What is being asked:
Copy out each line of the data that contains "Namespace".

--- START ---

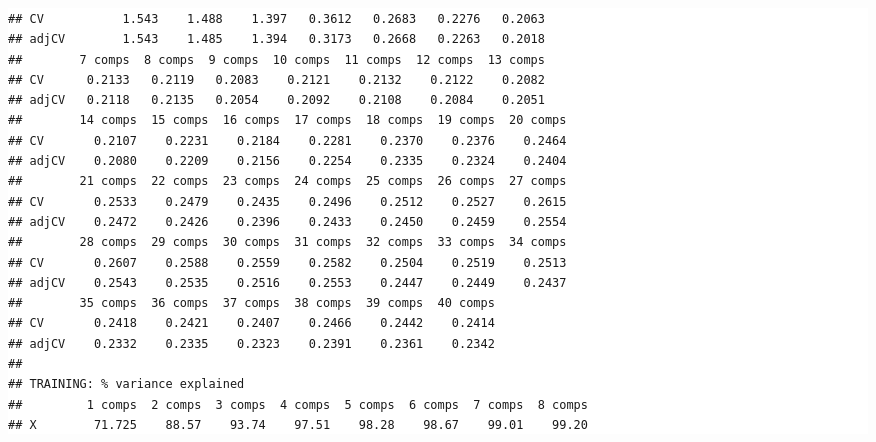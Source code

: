     ## CV           1.543    1.488    1.397   0.3612   0.2683   0.2276   0.2063
    ## adjCV        1.543    1.485    1.394   0.3173   0.2668   0.2263   0.2018
    ##        7 comps  8 comps  9 comps  10 comps  11 comps  12 comps  13 comps
    ## CV      0.2133   0.2119   0.2083    0.2121    0.2132    0.2122    0.2082
    ## adjCV   0.2118   0.2135   0.2054    0.2092    0.2108    0.2084    0.2051
    ##        14 comps  15 comps  16 comps  17 comps  18 comps  19 comps  20 comps
    ## CV       0.2107    0.2231    0.2184    0.2281    0.2370    0.2376    0.2464
    ## adjCV    0.2080    0.2209    0.2156    0.2254    0.2335    0.2324    0.2404
    ##        21 comps  22 comps  23 comps  24 comps  25 comps  26 comps  27 comps
    ## CV       0.2533    0.2479    0.2435    0.2496    0.2512    0.2527    0.2615
    ## adjCV    0.2472    0.2426    0.2396    0.2433    0.2450    0.2459    0.2554
    ##        28 comps  29 comps  30 comps  31 comps  32 comps  33 comps  34 comps
    ## CV       0.2607    0.2588    0.2559    0.2582    0.2504    0.2519    0.2513
    ## adjCV    0.2543    0.2535    0.2516    0.2553    0.2447    0.2449    0.2437
    ##        35 comps  36 comps  37 comps  38 comps  39 comps  40 comps
    ## CV       0.2418    0.2421    0.2407    0.2466    0.2442    0.2414
    ## adjCV    0.2332    0.2335    0.2323    0.2391    0.2361    0.2342
    ## 
    ## TRAINING: % variance explained
    ##         1 comps  2 comps  3 comps  4 comps  5 comps  6 comps  7 comps  8 comps
    ## X        71.725    88.57    93.74    97.51    98.28    98.67    99.01    99.20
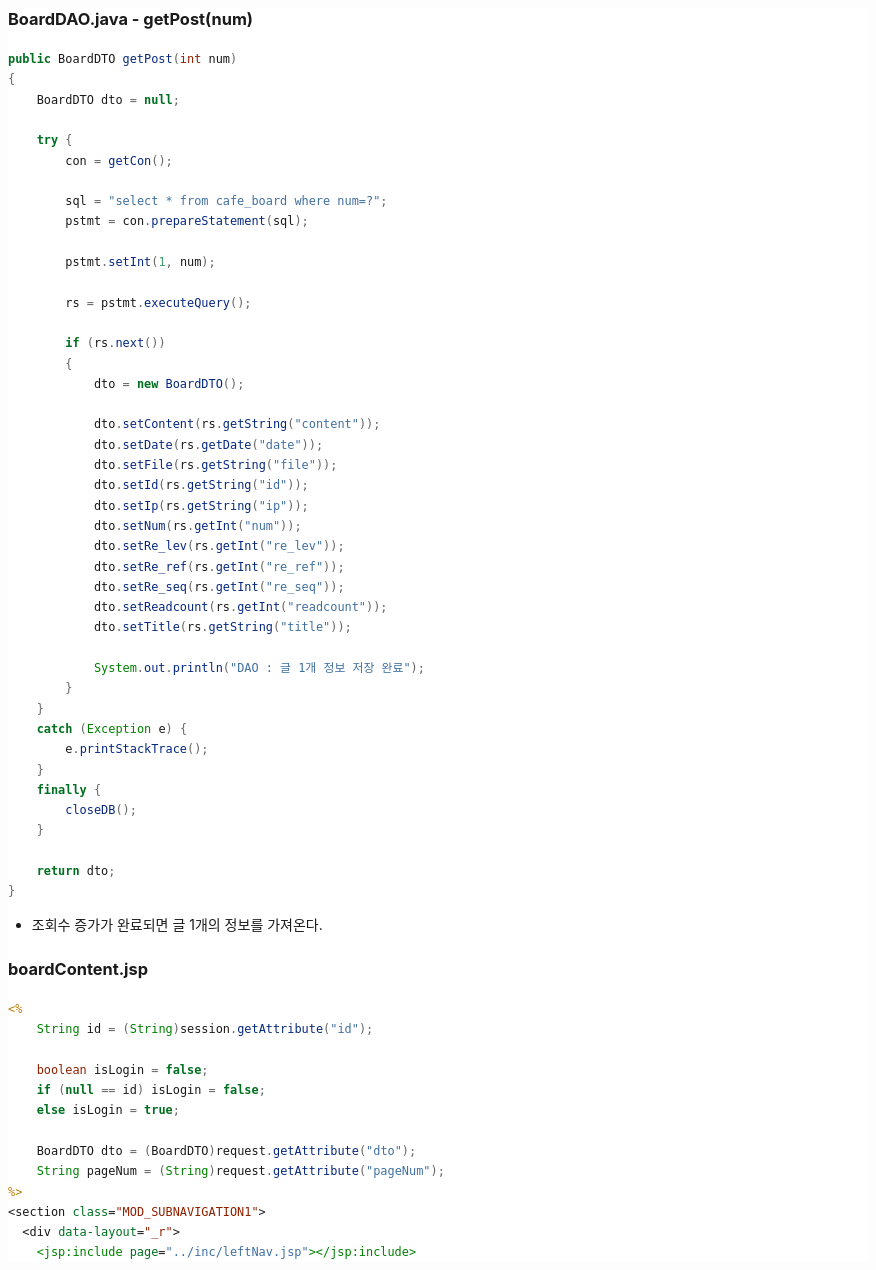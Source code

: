 ### BoardDAO.java - getPost(num)

```java
public BoardDTO getPost(int num)
{
    BoardDTO dto = null;
		
    try {
        con = getCon();
			
        sql = "select * from cafe_board where num=?";
        pstmt = con.prepareStatement(sql);
			
        pstmt.setInt(1, num);
			
        rs = pstmt.executeQuery();
			
        if (rs.next())
        {
            dto = new BoardDTO();
				
            dto.setContent(rs.getString("content"));
            dto.setDate(rs.getDate("date"));
            dto.setFile(rs.getString("file"));
            dto.setId(rs.getString("id"));
            dto.setIp(rs.getString("ip"));
            dto.setNum(rs.getInt("num"));
            dto.setRe_lev(rs.getInt("re_lev"));
            dto.setRe_ref(rs.getInt("re_ref"));
            dto.setRe_seq(rs.getInt("re_seq"));
            dto.setReadcount(rs.getInt("readcount"));
            dto.setTitle(rs.getString("title"));
				
            System.out.println("DAO : 글 1개 정보 저장 완료");
        }
    }
    catch (Exception e) {
        e.printStackTrace();
    }
    finally {
        closeDB();
    }
		
    return dto;
}
```

* 조회수 증가가 완료되면 글 1개의 정보를 가져온다.

### boardContent.jsp

```jsp
<%
    String id = (String)session.getAttribute("id");
	
    boolean isLogin = false;
    if (null == id) isLogin = false;
    else isLogin = true;
	
    BoardDTO dto = (BoardDTO)request.getAttribute("dto");
    String pageNum = (String)request.getAttribute("pageNum");
%>
<section class="MOD_SUBNAVIGATION1">
  <div data-layout="_r">
    <jsp:include page="../inc/leftNav.jsp"></jsp:include>
```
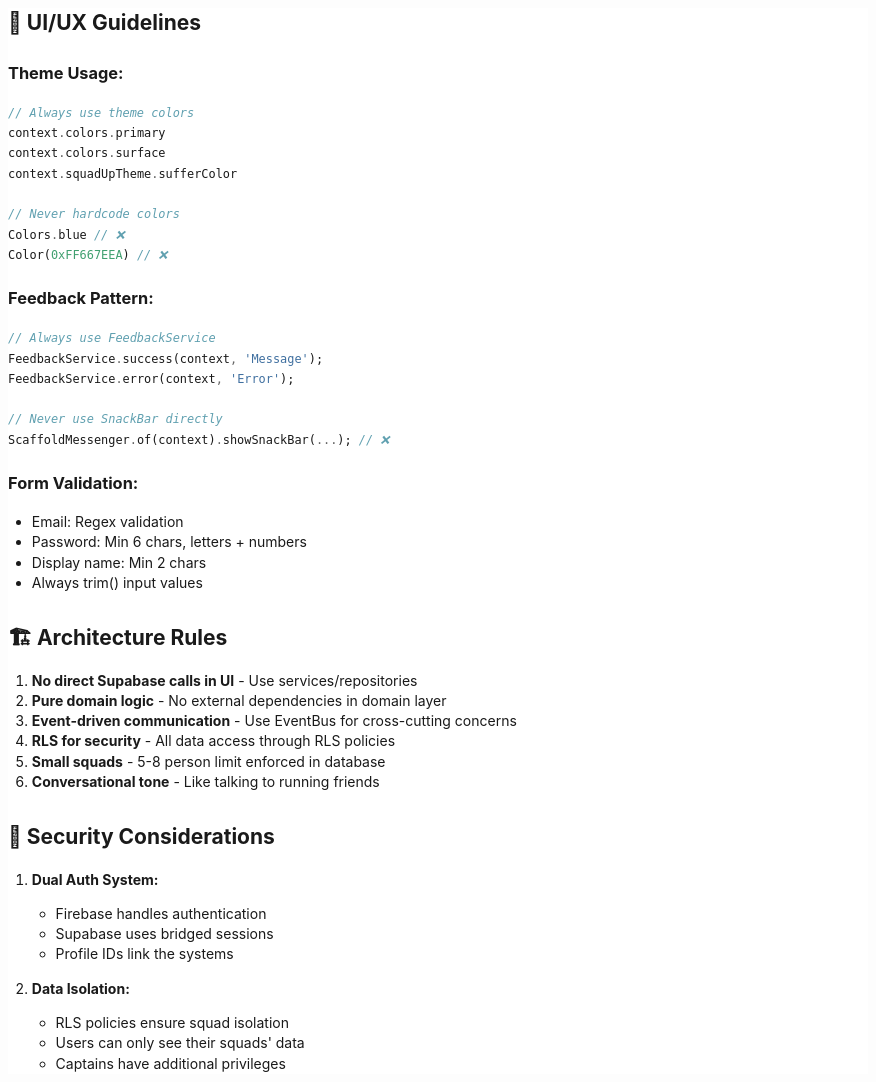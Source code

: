 ## 🎨 UI/UX Guidelines

### Theme Usage:
```dart
// Always use theme colors
context.colors.primary
context.colors.surface
context.squadUpTheme.sufferColor

// Never hardcode colors
Colors.blue // ❌
Color(0xFF667EEA) // ❌
```

### Feedback Pattern:
```dart
// Always use FeedbackService
FeedbackService.success(context, 'Message');
FeedbackService.error(context, 'Error');

// Never use SnackBar directly
ScaffoldMessenger.of(context).showSnackBar(...); // ❌
```

### Form Validation:
- Email: Regex validation
- Password: Min 6 chars, letters + numbers
- Display name: Min 2 chars
- Always trim() input values

## 🏗️ Architecture Rules

1. **No direct Supabase calls in UI** - Use services/repositories
2. **Pure domain logic** - No external dependencies in domain layer
3. **Event-driven communication** - Use EventBus for cross-cutting concerns
4. **RLS for security** - All data access through RLS policies
5. **Small squads** - 5-8 person limit enforced in database
6. **Conversational tone** - Like talking to running friends

## 🔐 Security Considerations

1. **Dual Auth System:**
   - Firebase handles authentication
   - Supabase uses bridged sessions
   - Profile IDs link the systems

2. **Data Isolation:**
   - RLS policies ensure squad isolation
   - Users can only see their squads' data
   - Captains have additional privileges
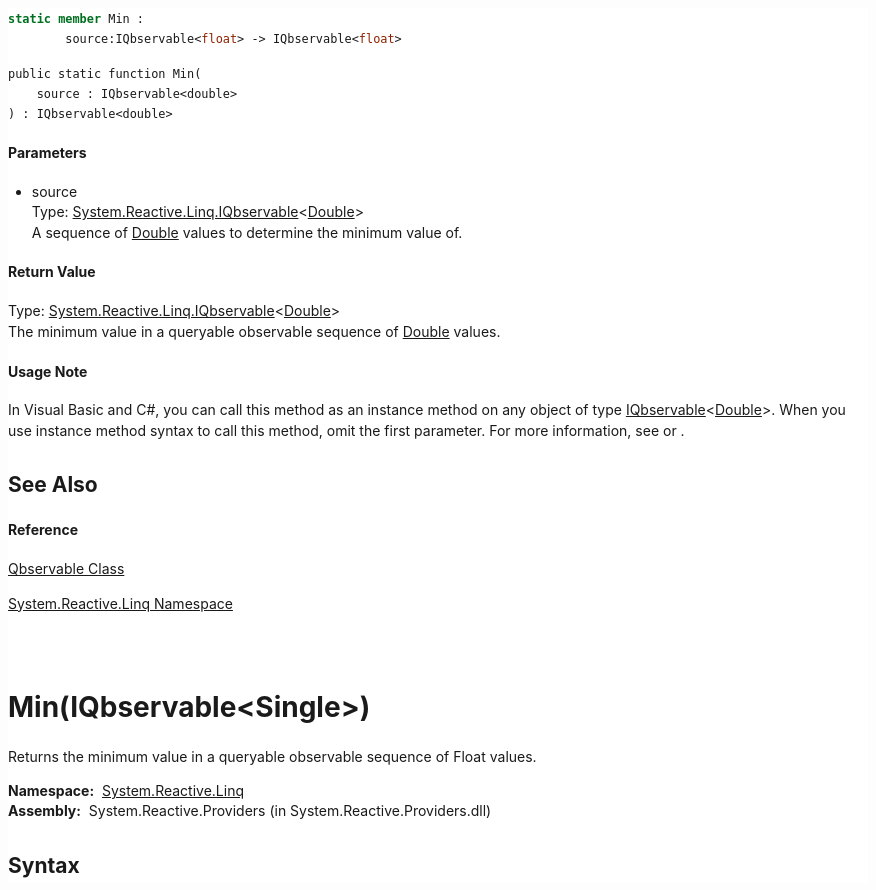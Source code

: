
 ```fsharp
static member Min : 
        source:IQbservable<float> -> IQbservable<float> 
```

```jscript
public static function Min(
    source : IQbservable<double>
) : IQbservable<double>
```

#### Parameters

- source  
  Type: [System.Reactive.Linq.IQbservable](IQbservable/IQbservable(TSource))\<[Double](https://msdn.microsoft.com/en-us/library/643eft0t)\>  
  A sequence of [Double](https://msdn.microsoft.com/en-us/library/643eft0t) values to determine the minimum value of.

#### Return Value

Type: [System.Reactive.Linq.IQbservable](IQbservable/IQbservable(TSource))\<[Double](https://msdn.microsoft.com/en-us/library/643eft0t)\>  
The minimum value in a queryable observable sequence of [Double](https://msdn.microsoft.com/en-us/library/643eft0t) values.

#### Usage Note

In Visual Basic and C\#, you can call this method as an instance method on any object of type [IQbservable](IQbservable/IQbservable(TSource))\<[Double](https://msdn.microsoft.com/en-us/library/643eft0t)\>. When you use instance method syntax to call this method, omit the first parameter. For more information, see [](https://msdn.microsoft.com/en-us/library/Bb384936) or [](https://msdn.microsoft.com/en-us/library/Bb383977).

## See Also

#### Reference

[Qbservable Class](Qbservable/Qbservable)

[System.Reactive.Linq Namespace](System.Reactive.Linq/System.Reactive.Linq)



<br />

# Min(IQbservable\<Single\>)

Returns the minimum value in a queryable observable sequence of Float values.

**Namespace:**  [System.Reactive.Linq](System.Reactive.Linq/System.Reactive.Linq)  
**Assembly:**  System.Reactive.Providers (in System.Reactive.Providers.dll)

## Syntax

--- END ---

Answer box:
[System.Reactive.Linq Namespace](System.Reactive.Linq/System.Reactive.Linq)
**Namespace:**  [System.Reactive.Linq](System.Reactive.Linq/System.Reactive.Linq)  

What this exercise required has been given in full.